## Exercise instructions
Should an entry contain an image, omit it and repeat the rest exactly.
Start of Data
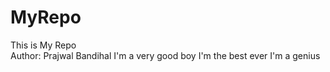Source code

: # MyRepo
This is My Repo
<br>
Author: Prajwal Bandihal
I'm a very good boy
I'm the best ever
I'm a genius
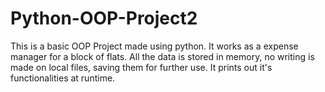 # Python-OOP-Project2

This is a basic OOP Project made using python. It works as a expense manager for a block of flats. All the data is stored in memory, no writing is made on local files, saving them for further use.
It prints out it's functionalities at runtime.
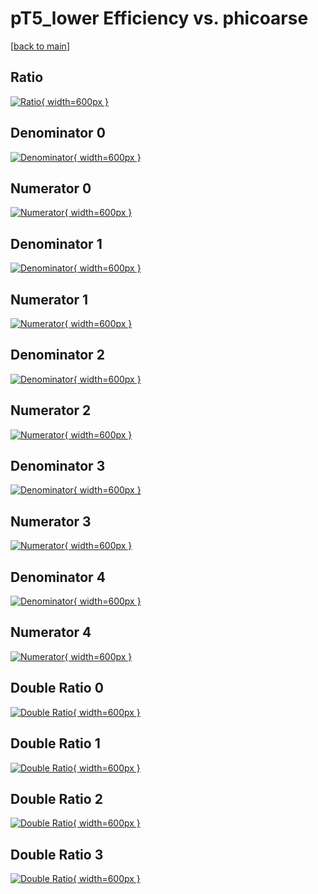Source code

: # pT5_lower Efficiency vs. phicoarse

[[back to main](./)]



## Ratio

[![Ratio](../mtv/var/pT5_lower_loweta_13_0_eff_phicoarse.png){ width=600px }](../mtv/var/pT5_lower_loweta_13_0_eff_phicoarse.pdf)

## Denominator 0

[![Denominator](../mtv/den/pT5_lower_loweta_13_0_eff_phicoarse_den0.png){ width=600px }](../mtv/den/pT5_lower_loweta_13_0_eff_phicoarse_den0.pdf)

## Numerator 0

[![Numerator](../mtv/num/pT5_lower_loweta_13_0_eff_phicoarse_num0.png){ width=600px }](../mtv/num/pT5_lower_loweta_13_0_eff_phicoarse_num0.pdf)

## Denominator 1

[![Denominator](../mtv/den/pT5_lower_loweta_13_0_eff_phicoarse_den1.png){ width=600px }](../mtv/den/pT5_lower_loweta_13_0_eff_phicoarse_den1.pdf)

## Numerator 1

[![Numerator](../mtv/num/pT5_lower_loweta_13_0_eff_phicoarse_num1.png){ width=600px }](../mtv/num/pT5_lower_loweta_13_0_eff_phicoarse_num1.pdf)

## Denominator 2

[![Denominator](../mtv/den/pT5_lower_loweta_13_0_eff_phicoarse_den2.png){ width=600px }](../mtv/den/pT5_lower_loweta_13_0_eff_phicoarse_den2.pdf)

## Numerator 2

[![Numerator](../mtv/num/pT5_lower_loweta_13_0_eff_phicoarse_num2.png){ width=600px }](../mtv/num/pT5_lower_loweta_13_0_eff_phicoarse_num2.pdf)

## Denominator 3

[![Denominator](../mtv/den/pT5_lower_loweta_13_0_eff_phicoarse_den3.png){ width=600px }](../mtv/den/pT5_lower_loweta_13_0_eff_phicoarse_den3.pdf)

## Numerator 3

[![Numerator](../mtv/num/pT5_lower_loweta_13_0_eff_phicoarse_num3.png){ width=600px }](../mtv/num/pT5_lower_loweta_13_0_eff_phicoarse_num3.pdf)

## Denominator 4

[![Denominator](../mtv/den/pT5_lower_loweta_13_0_eff_phicoarse_den4.png){ width=600px }](../mtv/den/pT5_lower_loweta_13_0_eff_phicoarse_den4.pdf)

## Numerator 4

[![Numerator](../mtv/num/pT5_lower_loweta_13_0_eff_phicoarse_num4.png){ width=600px }](../mtv/num/pT5_lower_loweta_13_0_eff_phicoarse_num4.pdf)

## Double Ratio 0

[![Double Ratio](../mtv/ratio/pT5_lower_loweta_13_0_eff_phicoarse_ratio0.png){ width=600px }](../mtv/ratio/pT5_lower_loweta_13_0_eff_phicoarse_ratio0.pdf)

## Double Ratio 1

[![Double Ratio](../mtv/ratio/pT5_lower_loweta_13_0_eff_phicoarse_ratio1.png){ width=600px }](../mtv/ratio/pT5_lower_loweta_13_0_eff_phicoarse_ratio1.pdf)

## Double Ratio 2

[![Double Ratio](../mtv/ratio/pT5_lower_loweta_13_0_eff_phicoarse_ratio2.png){ width=600px }](../mtv/ratio/pT5_lower_loweta_13_0_eff_phicoarse_ratio2.pdf)

## Double Ratio 3

[![Double Ratio](../mtv/ratio/pT5_lower_loweta_13_0_eff_phicoarse_ratio3.png){ width=600px }](../mtv/ratio/pT5_lower_loweta_13_0_eff_phicoarse_ratio3.pdf)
End of Data
## Finished exercise
Source code

: # MyRepo
This is My Repo
<br>
Author: Prajwal Bandihal
I'm a very good boy
I'm the best ever
I'm a genius
 # Python-OOP-Project2

This is a basic OOP Project made using python. It works as a expense manager for a block of flats. All the data is stored in memory, no writing is made on local files, saving them for further use.
It prints out it's functionalities at runtime.
Source code

: # pT5_lower Efficiency vs. phicoarse

[[back to main](./)]



## Ratio

[![Ratio](../mtv/var/pT5_lower_loweta_13_0_eff_phicoarse.png){ width=600px }](../mtv/var/pT5_lower_loweta_13_0_eff_phicoarse.pdf)

## Denominator 0

[![Denominator](../mtv/den/pT5_lower_loweta_13_0_eff_phicoarse_den0.png){ width=600px }](../mtv/den/pT5_lower_loweta_13_0_eff_phicoarse_den0.pdf)

## Numerator 0

[![Numerator](../mtv/num/pT5_lower_loweta_13_0_eff_phicoarse_num0.png){ width=600px }](../mtv/num/pT5_lower_loweta_13_0_eff_phicoarse_num0.pdf)

## Denominator 1

[![Denominator](../mtv/den/pT5_lower_loweta_13_0_eff_phicoarse_den1.png){ width=600px }](../mtv/den/pT5_lower_loweta_13_0_eff_phicoarse_den1.pdf)

## Numerator 1

[![Numerator](../mtv/num/pT5_lower_loweta_13_0_eff_phicoarse_num1.png){ width=600px }](../mtv/num/pT5_lower_loweta_13_0_eff_phicoarse_num1.pdf)

## Denominator 2

[![Denominator](../mtv/den/pT5_lower_loweta_13_0_eff_phicoarse_den2.png){ width=600px }](../mtv/den/pT5_lower_loweta_13_0_eff_phicoarse_den2.pdf)

## Numerator 2

[![Numerator](../mtv/num/pT5_lower_loweta_13_0_eff_phicoarse_num2.png){ width=600px }](../mtv/num/pT5_lower_loweta_13_0_eff_phicoarse_num2.pdf)

## Denominator 3

[![Denominator](../mtv/den/pT5_lower_loweta_13_0_eff_phicoarse_den3.png){ width=600px }](../mtv/den/pT5_lower_loweta_13_0_eff_phicoarse_den3.pdf)

## Numerator 3

[![Numerator](../mtv/num/pT5_lower_loweta_13_0_eff_phicoarse_num3.png){ width=600px }](../mtv/num/pT5_lower_loweta_13_0_eff_phicoarse_num3.pdf)

## Denominator 4

[![Denominator](../mtv/den/pT5_lower_loweta_13_0_eff_phicoarse_den4.png){ width=600px }](../mtv/den/pT5_lower_loweta_13_0_eff_phicoarse_den4.pdf)

## Numerator 4

[![Numerator](../mtv/num/pT5_lower_loweta_13_0_eff_phicoarse_num4.png){ width=600px }](../mtv/num/pT5_lower_loweta_13_0_eff_phicoarse_num4.pdf)

## Double Ratio 0

[![Double Ratio](../mtv/ratio/pT5_lower_loweta_13_0_eff_phicoarse_ratio0.png){ width=600px }](../mtv/ratio/pT5_lower_loweta_13_0_eff_phicoarse_ratio0.pdf)

## Double Ratio 1

[![Double Ratio](../mtv/ratio/pT5_lower_loweta_13_0_eff_phicoarse_ratio1.png){ width=600px }](../mtv/ratio/pT5_lower_loweta_13_0_eff_phicoarse_ratio1.pdf)

## Double Ratio 2

[![Double Ratio](../mtv/ratio/pT5_lower_loweta_13_0_eff_phicoarse_ratio2.png){ width=600px }](../mtv/ratio/pT5_lower_loweta_13_0_eff_phicoarse_ratio2.pdf)

## Double Ratio 3

[![Double Ratio](../mtv/ratio/pT5_lower_loweta_13_0_eff_phicoarse_ratio3.png){ width=600px }](../mtv/ratio/pT5_lower_loweta_13_0_eff_phicoarse_ratio3.pdf)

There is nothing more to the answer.